Connectivity presents a number of challenges that manufacturers and authorities must address.

  • Cybersecurity. It is necessary to guarantee the anti-hacking of the vehicles, as well as the communications with the infrastructure to prevent false or manipulated information which can force the vehicle to make the wrong decisions.
  • Validation of Artificial Intelligence (AI) algorithms so the vehicle can react to situations it has never experienced which can put the safety of the driver and others at risk. Vehicle testing is also one of the biggest challenges.
  • They must be commercially viable vehicles. The use of such sophisticated equipment implies a price increase that would classify these cars as high range and, therefore, do not adapt to the market’s average prices.
  • Legal aspects. At a development level, the United States and China lead over Europe. Thanks to its ecosystem of companies, the US is a pioneer in integrating AI into vehicles and has greater agility to authorize tests and homologate the different phases of the self-driving vehicle. China's commitment to the autonomous vehicle translates into even stronger legislation than the United States.

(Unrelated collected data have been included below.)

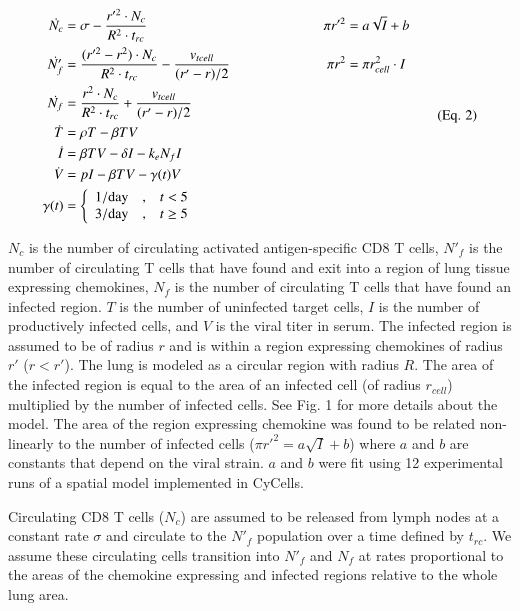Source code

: \documentclass[preprint,10pt,authoryear]{elsarticle}
\begin{document}
{\footnotesize
\begin{equation*}
\label{eq:miao}
\begin{aligned}
\dot{N_{c}} &= \sigma - \frac{r'^{2} \cdot N_{c}}{R^{2} \cdot t_{rc}} & \pi r'^{2} &= a \sqrt{I} + b \\
\dot{N'_{f}} &= \frac{(r'^{2} - r^{2}) \cdot N_{c}}{R^{2} \cdot t_{rc}} - \frac{v_{tcell}}{(r' - r) / 2} \hspace*{2cm}  & \pi r^{2} &= \pi r_{cell}^{2} \cdot I \\
\dot{N_{f}} &= \frac{r^{2} \cdot N_{c}}{R^{2} \cdot t_{rc}} + \frac{v_{tcell}}{(r' - r) / 2} \\
\dot{T} &= \rho T -\beta TV \\
\dot{I} &= \beta TV - \delta I - k_{e} N_{f} I \\
\dot{V} &= pI - \beta TV - \gamma (t) V \\
\gamma (t) &= \left\{ \begin{array}{rcl}
	1/\mbox{day} & \mbox{,}  & t < 5  \\
	3/\mbox{day} & \mbox{,} & t \geq 5  
	\end{array}\right. \\
\end{aligned}
\tag{Eq. 2}
\end{equation*}
}
\vspace{0.5in}


$N_{c}$ is the number of circulating activated antigen-specific CD8 T cells, $N'_{f}$ is the number of circulating T cells that have found and exit into a region of lung tissue expressing chemokines, $N_{f}$ is the number of circulating T cells that have found an infected region. $T$ is the number of uninfected target cells, $I$ is the number of productively infected cells, and $V$ is the viral titer in serum. The infected region is assumed to be of radius $r$ and is within a region expressing chemokines of radius $r'$ ($r  < r'$). The lung is modeled as a circular region with radius $R$. The area of the infected region is equal to the area of an infected cell (of radius $r_{cell}$) multiplied by the number of infected cells. See Fig. 1 for more details about the model.  The area of the region expressing chemokine was found to be related non-linearly to the number of infected cells ($\pi r'^{2} = a \sqrt{I} + b$) where $a$ and $b$ are constants that depend on the viral strain.  $a$ and $b$ were fit using 12 experimental runs of a spatial model implemented in CyCells.

Circulating CD8 T cells ($N_{c}$) are assumed to be released from lymph nodes at a constant rate $\sigma$ and circulate to the $N'_{f}$ population over a time defined by $t_{rc}$. We assume these circulating cells transition into $N'_{f}$ and $N_{f}$ at rates proportional to the areas of the chemokine expressing and infected regions relative to the whole lung area. 
\end{document}
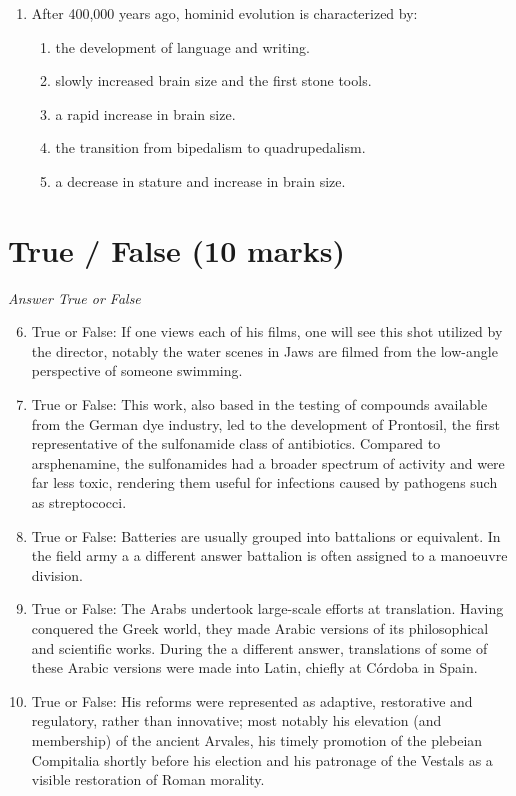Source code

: \documentclass[12pt]{article}
\begin{document}
\begin{enumerate}[label=\arabic*.]
\begin{enumerate}[label=(\alph*)]
    \item domesticated animals.
\end{enumerate}
\item After 400,000 years ago, hominid evolution is characterized by:
\begin{enumerate}[label=(\alph*)]
    \item the development of language and writing.
    \item slowly increased brain size and the first stone tools.
    \item a rapid increase in brain size.
    \item the transition from bipedalism to quadrupedalism.
    \item a decrease in stature and increase in brain size.
\end{enumerate}
\end{enumerate}

\section*{True / False (10 marks)}
\textit{Answer True or False}
\begin{enumerate}[label=\arabic*.]
\setcounter{enumi}{5}
\item True or False: If one views each of his films, one will see this shot utilized by the director, notably the water scenes in Jaws are filmed from the low-angle perspective of someone swimming.
\item True or False: This work, also based in the testing of compounds available from the German dye industry, led to the development of Prontosil, the first representative of the sulfonamide class of antibiotics. Compared to arsphenamine, the sulfonamides had a broader spectrum of activity and were far less toxic, rendering them useful for infections caused by pathogens such as streptococci.
\item True or False: Batteries are usually grouped into battalions or equivalent. In the field army a a different answer battalion is often assigned to a manoeuvre division.
\item True or False: The Arabs undertook large-scale efforts at translation. Having conquered the Greek world, they made Arabic versions of its philosophical and scientific works. During the a different answer, translations of some of these Arabic versions were made into Latin, chiefly at Córdoba in Spain.
\item True or False: His reforms were represented as adaptive, restorative and regulatory, rather than innovative; most notably his elevation (and membership) of the ancient Arvales, his timely promotion of the plebeian Compitalia shortly before his election and his patronage of the Vestals as a visible restoration of Roman morality.
\end{enumerate}
\end{document}
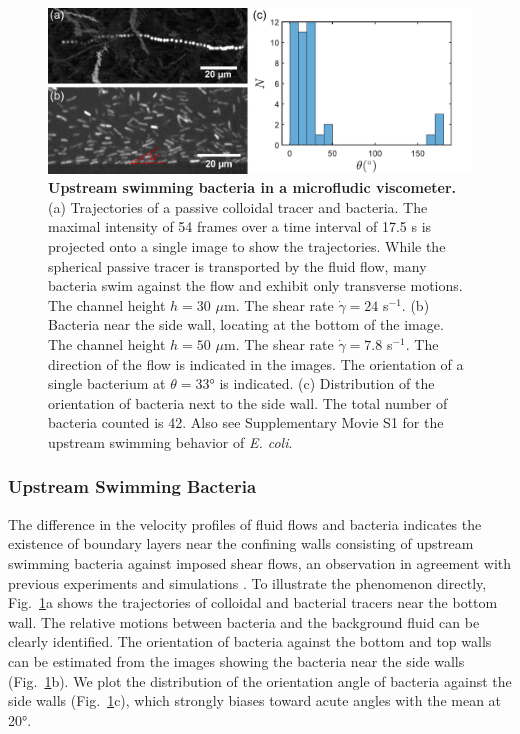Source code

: \begin{figure}[!ht]
	\begin{center}
	\includegraphics[width=5.5 in]{Figs/3-Rheo/4.pdf}
	\end{center}
	\caption[Upstream Swimming Bacteria in a Microfludic Viscometer]
	{
	\textbf{Upstream swimming bacteria in a microfludic viscometer.}
   (a) Trajectories of a passive colloidal tracer and bacteria. The maximal intensity of 54 frames over a time interval of 17.5 s is projected onto a single image to show the trajectories. While the spherical passive tracer is transported by the fluid flow, many bacteria swim against the flow and exhibit only transverse motions. The channel height $h = 30$ $\mu$m. The shear rate $\dot\gamma = 24$ s$^{-1}$.
   (b) Bacteria near the side wall, locating at the bottom of the image. The channel height $h = 50$ $\mu$m. The shear rate $\dot\gamma = 7.8$ s$^{-1}$. The direction of the flow is indicated in the images. The orientation of a single bacterium at $\theta = 33$° is indicated.
   (c) Distribution of the orientation of bacteria next to the side wall. The total number of bacteria counted is 42.
	 Also see Supplementary Movie S1 \cite{suppMovies} for the upstream swimming behavior of \textit{E. coli}.
	}
	\label{fig:3-upstream}
\end{figure}

\subsubsection{Upstream Swimming Bacteria}
The difference in the velocity profiles of fluid flows and bacteria indicates the existence of boundary layers near the confining walls consisting of upstream swimming bacteria against imposed shear flows, an observation in agreement with previous experiments \cite{Hill2007, Kaya2012} and simulations \cite{Costanzo2012, Chilukuri2014, Ezhilan2015, Nash2010}. To illustrate the phenomenon directly, Fig.~\ref{fig:3-upstream}a shows the trajectories of colloidal and bacterial tracers near the bottom wall. The relative motions between bacteria and the background fluid can be
clearly identified. The orientation of bacteria against the bottom and top walls can be estimated from the images showing the bacteria near the side walls (Fig.~\ref{fig:3-upstream}b). We plot the distribution of the orientation angle of bacteria against the side walls (Fig.~\ref{fig:3-upstream}c), which strongly biases toward acute angles with the mean at 20°.

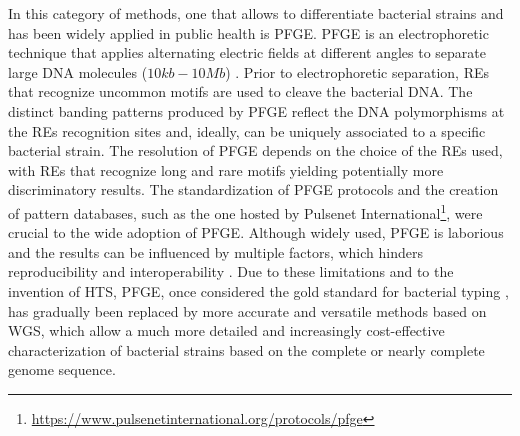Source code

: In this category of methods, one that allows to differentiate bacterial strains and has been widely applied in public health is \ac{PFGE}. \ac{PFGE} is an electrophoretic technique that applies alternating electric fields at different angles to separate large \ac{DNA} molecules ($10kb-10Mb$) \cite{schwartz_separation_1984, herschleb_pulsed-field_2007, lopez-canovas_pulsed_2019}. Prior to electrophoretic separation, \ac{REs} that recognize uncommon motifs are used to cleave the bacterial \ac{DNA}. The distinct banding patterns produced by \ac{PFGE} reflect the \ac{DNA} polymorphisms at the \ac{REs} recognition sites and, ideally, can be uniquely associated to a specific bacterial strain. The resolution of \ac{PFGE} depends on the choice of the \ac{REs} used, with \ac{REs} that recognize long and rare motifs yielding potentially more discriminatory results. The standardization of \ac{PFGE} protocols and the creation of pattern databases, such as the one hosted by Pulsenet International\footnote{\url{https://www.pulsenetinternational.org/protocols/pfge}}, were crucial to the wide adoption of \ac{PFGE}. Although widely used, \ac{PFGE} is laborious and the results can be influenced by multiple factors, which hinders reproducibility and interoperability \cite{li_bacterial_2009}. Due to these limitations and to the invention of \ac{HTS}, \ac{PFGE}, once considered the gold standard for bacterial typing \cite{neoh_pulsed-field_2019}, has gradually been replaced by more accurate and versatile methods based on \ac{WGS}, which allow a much more detailed and increasingly cost-effective characterization of bacterial strains based on the complete or nearly complete genome sequence.

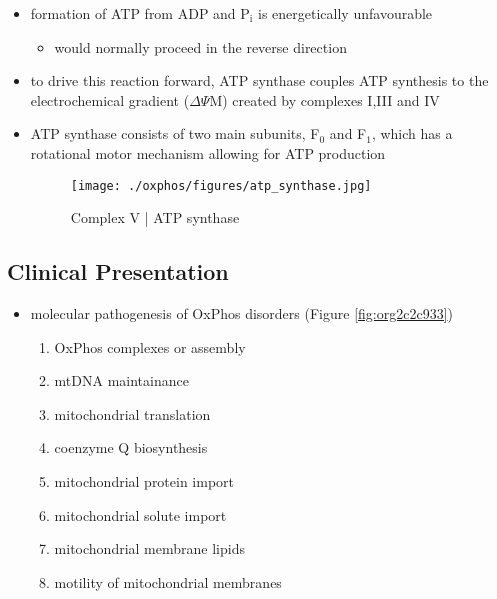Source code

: \documentclass{scrartcl}
\begin{document}
\begin{enumerate}
{\small{}}

\begin{itemize}
\item formation of ATP from ADP and P\(_{\text{i}}\) is energetically unfavourable
\begin{itemize}
\item would normally proceed in the reverse direction
\end{itemize}

\item to drive this reaction forward, ATP synthase couples ATP synthesis
to the electrochemical gradient (\(\Delta \Psi\)M) created by complexes
I,III and IV

\item ATP synthase consists of two main subunits, F\(_{\text{0}}\) and F\(_{\text{1}}\), which has a
rotational motor mechanism allowing for ATP production

\begin{figure}[htbp]
\centering
\texttt{[image: ./oxphos/figures/atp\_synthase.jpg]}
\caption{\label{fig:org16db207}
Complex V | ATP synthase}
\end{figure}
\end{itemize}
\end{enumerate}

\subsection{Clinical Presentation}
\label{sec:org236efd3}
\begin{itemize}
\item molecular pathogenesis of OxPhos disorders (Figure \ref{fig:org2c2c933})
\begin{enumerate}
\item OxPhos complexes or assembly
\item mtDNA maintainance
\item mitochondrial translation
\item coenzyme Q biosynthesis
\item mitochondrial protein import
\item mitochondrial solute import
\item mitochondrial membrane lipids
\item motility of mitochondrial membranes
\end{enumerate}
\end{itemize}
\end{document}
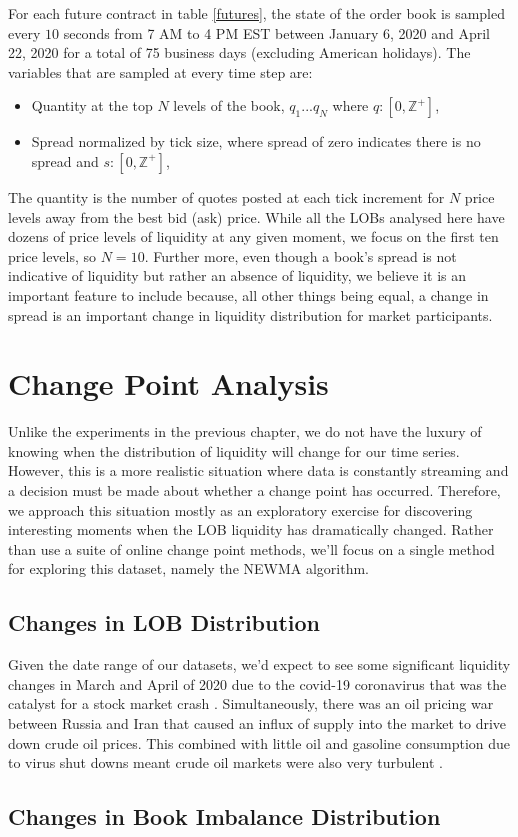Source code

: For each future contract in table \ref{futures}, the state of the order book is sampled every $10$ seconds from 7 AM to 4 PM EST between January 6, 2020 and April 22, 2020 for a total of 75 business days (excluding American holidays). The variables that are sampled at every time step are:
\begin{itemize}
\item Quantity at the top $N$ levels of the book, $q_1 ... q_N$ where $q: [0, \mathbb{Z}^+]$, 
\item Spread normalized by tick size, where spread of zero indicates there is no spread and $s: [0, \mathbb{Z}^+]$, 
\end{itemize}

The quantity is the number of quotes posted at each tick increment for $N$ price levels away from the best bid (ask) price. While all the LOBs analysed here have dozens of price levels of liquidity at any given moment, we focus on the first ten price levels, so $N=10$. Further more, even though a book's spread is not indicative of liquidity but rather an absence of liquidity, we believe it is an important feature to include because, all other things being equal, a change in spread is an important change in liquidity distribution for market participants. 

\section{Change Point Analysis}
Unlike the experiments in the previous chapter, we do not have the luxury of knowing when the distribution of liquidity will change for our time series. However, this is a more realistic situation where data is constantly streaming and a decision must be made about whether a change point has occurred. Therefore, we approach this situation mostly as an exploratory exercise for discovering interesting moments when the LOB liquidity has dramatically changed. Rather than use a suite of online change point methods, we'll focus on a single method for exploring this dataset, namely the NEWMA algorithm.

\subsection{Changes in LOB Distribution}
Given the date range of our datasets, we'd expect to see some significant liquidity changes in March and April of 2020 due to the covid-19 coronavirus that was the catalyst for a stock market crash \cite{gormsen2020coronavirus}. Simultaneously, there was an oil pricing war between Russia and Iran that caused an influx of supply into the market to drive down crude oil prices. This combined with little oil and gasoline consumption due to virus shut downs meant crude oil markets were also very turbulent \cite{albulescu2020coronavirus}.

\subsection{Changes in Book Imbalance Distribution}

A self-driving vehicle needs a connected infrastructure

In order to achieve full automation, it is necessary that vehicles, in addition to communicating with each other, can do the same with the infrastructures where they circulate. Currently, the roads are passive and the vehicle adapts to its circumstances.

Roads must be equipped with cameras and sensors to process the information transmitted by the vehicle, such as its position, and to communicate with it, alerting it, for example, that there has been an accident several kilometers away.

These devices are communication modules established according to protocols that are already well defined, although their implementation is lacking.

The phases of connected infrastructures

  • Conventional infrastructures
    Without any support for autonomous driving, digital maps with information about the signage are available. The process of understanding its surroundings, the road, is left to the vehicle.
  • Digital infrastructures
    Infrastructure begins to play a more active role. First, influencing traffic with variable messaging panels and dynamic information such as traffic jams, accidents or weather sent digitally to autonomous vehicles. Finally, a more advanced level of digitalization would still make it possible to manage traffic at a “microscopic” level, such as the situation of vehicles and sending cooperative information to self-driving vehicles, such as speed or route recommendations.

Challenges of connected infrastructures

  • To be able to equip new or existing infrastructure with all the sensorisation and communication elements required to facilitate V2V and V2I communications.
  • Mobile communications must have high-speed, low-latency and high-availability that allow the implementation of IoT architectures adapted to the road.
  • Obtaining reliable information of the physical and environmental conditions of the route in real time.  

The technologies used in the development of self-driving vehicles are born from avionics, the first industry to include an electronic interface that automates certain phases of the flight, performed by the pilot or autopilot, and which introduced the concept of redundancy: the duplication of certain critical components so that, in case of failure, there is always an alternative. Now it is the turn of the wheeled vehicles. In our leisure time, work trips and, increasingly, applied in logistics, industry and transport.